We had considered renting a car in Porto and driving south, stopping in a few places along the way and then dropping it off in Lisbon. Despite rental cars being dirt cheap in Portugal, we heard too many horror stories about bad driving and disreputable car rental companies. What sealed the deal was finding first class train tickets for only a few Euro more than regular ones – pays to book ahead. We brought a picnic along and enjoyed our almost empty car for the three hour journey from Porto to Lisbon.
Arriving in Lisbon, we walked in light rain to our apartment in the Alfama neighborhood. Lisbon is the capital of Portugal and one of the oldest cities in the world, with Pre-Celtic and Phoenician roots. Unfortunately, in 1755 a huge earthquake, tsunami and ensuing fires destroyed a huge portion of the city. The new part was built in a grid using more flexible methods to withstand future quakes. The Alfama is the oldest district and comes from the Arabic word meaning baths. It was the Moors’ whole city and is a labyrinth of walking streets and small cobbled plazas. It reminded me of the Albayzín in Granada, Spain – also with Moorish roots.
On our first full day, we opted to get a public transit day pass, partially because of the immense blisters on the bottoms of my toes, and partly because of the pouring rain. Our first stop was the Museu Nacional do Azulejos, which is a great collection of the painted tiles typical of the area. Riki took a ton of photos, which I assume will manifest themselves in some of his art in the future. The incredible patterns still adorn so many buildings in Portugal and the museum explains the process and history of the tiles.

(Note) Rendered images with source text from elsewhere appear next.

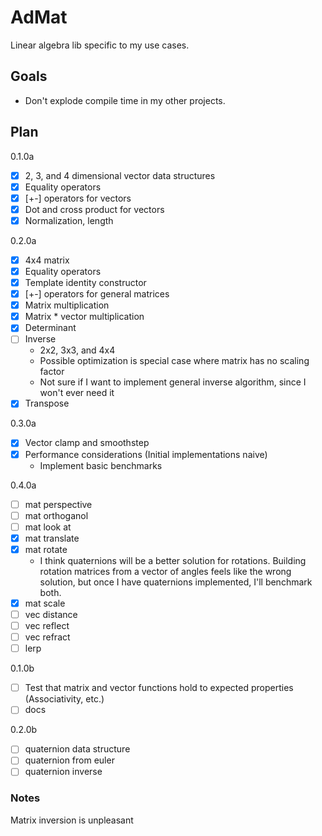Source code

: # AdMat

Linear algebra lib specific to my use cases.

## Goals

- Don't explode compile time in my other projects.

## Plan

0.1.0a

- [x] 2, 3, and 4 dimensional vector data structures
- [x] Equality operators
- [x] [+-] operators for vectors
- [x] Dot and cross product for vectors
- [x] Normalization, length

0.2.0a

- [x] 4x4 matrix
- [x] Equality operators
- [x] Template identity constructor
- [x] [+-] operators for general matrices
- [x] Matrix multiplication
- [x] Matrix * vector multiplication
- [x] Determinant
- [ ] Inverse
  - 2x2, 3x3, and 4x4
  - Possible optimization is special case where matrix has no scaling factor
  - Not sure if I want to implement general inverse algorithm, since I won't ever need it
- [x] Transpose

0.3.0a

- [x] Vector clamp and smoothstep
- [x] Performance considerations (Initial implementations naive)
  - Implement basic benchmarks

0.4.0a

- [ ] mat perspective
- [ ] mat orthoganol
- [ ] mat look at
- [x] mat translate
- [x] mat rotate
  - I think quaternions will be a better solution for rotations. Building rotation matrices from a vector of angles feels like the wrong solution, but once I have quaternions implemented, I'll benchmark both.
- [x] mat scale
- [ ] vec distance
- [ ] vec reflect
- [ ] vec refract
- [ ] lerp

0.1.0b

- [ ] Test that matrix and vector functions hold to expected properties (Associativity, etc.)
- [ ] docs

0.2.0b

- [ ] quaternion data structure
- [ ] quaternion from euler
- [ ] quaternion inverse

### Notes

Matrix inversion is unpleasant
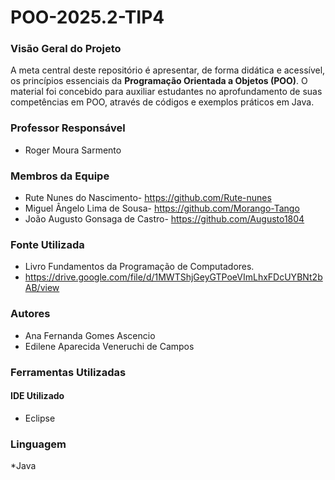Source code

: # POO-2025.2-TIP4

### Visão Geral do Projeto

A meta central deste repositório é apresentar, de forma didática e acessível, os princípios essenciais da **Programação Orientada a Objetos (POO)**. O material foi concebido para auxiliar estudantes no aprofundamento de suas competências em POO, através de códigos e exemplos práticos em Java.

### Professor Responsável
* Roger Moura Sarmento

### Membros da Equipe
* Rute Nunes do Nascimento- <https://github.com/Rute-nunes>
* Miguel Ângelo Lima de Sousa- <https://github.com/Morango-Tango>
* João Augusto Gonsaga de Castro- <https://github.com/Augusto1804>

### Fonte Utilizada
* Livro Fundamentos da Programação de Computadores.
* <https://drive.google.com/file/d/1MWTShjGeyGTPoeVImLhxFDcUYBNt2bAB/view>

### Autores
* Ana Fernanda Gomes Ascencio
* Edilene Aparecida Veneruchi de Campos

 ### Ferramentas Utilizadas
 
 #### IDE Utilizado
 * Eclipse

### Linguagem
*Java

From the museum, we took an incredibly packed tram to Belém, which translates to Bethlehem, a suburb about 30 minutes west of Lisbon. It is home to a number of national monuments and public spaces. The Belém tower is a UNESCO site from the 16th century. It was used as protection of the estuary and the gateway to Lisbon.
Just upriver from the tower is a monument commemorating the Portuguese discoverers. It shows Henry the Navigator and is made to look kind of like the front of a boat. Behind it in the plaza is a world map showing the routes the Portuguese took.
Since it was still pouring, we ventured into the free Berardo Museum of Modern Art. And while you can encounter some interesting artists here, like Picasso, Dali and Warhol, there are a plethora of pieces I just don’t get. The solid black canvas for instance. But that’s just me, and Riki. Those rooms we cruised through.
Still in the rain, we walked to the Jerónimos Monastery, where upon discovering the 10 Euro entrance fee, opted for the free church next door, which sported some amazing Gothic features, and the tombs of Vasco de Gama and a poet, Luís de Camões.
The weather was looking a bit better on our second full day, so we decided to take the train to Sintra. Sintra is an old resort town just outside of Lisbon. It is scattered with palaces and villas and was probably the highlight of our trip. The Pena Palace, a 19th century UNESCO site is probably the most iconic palace in Sintra. The palace is a converted monastery and was the summer residence of the kings. It is brightly painted with incredible Portuguese Romanticism architecture. Despite arriving just in time for the Pena Palace opening, we had to ride a very packed bus up the hill. Luckily, we were still able to beat the crowds and Riki got some amazing pictures without too many people.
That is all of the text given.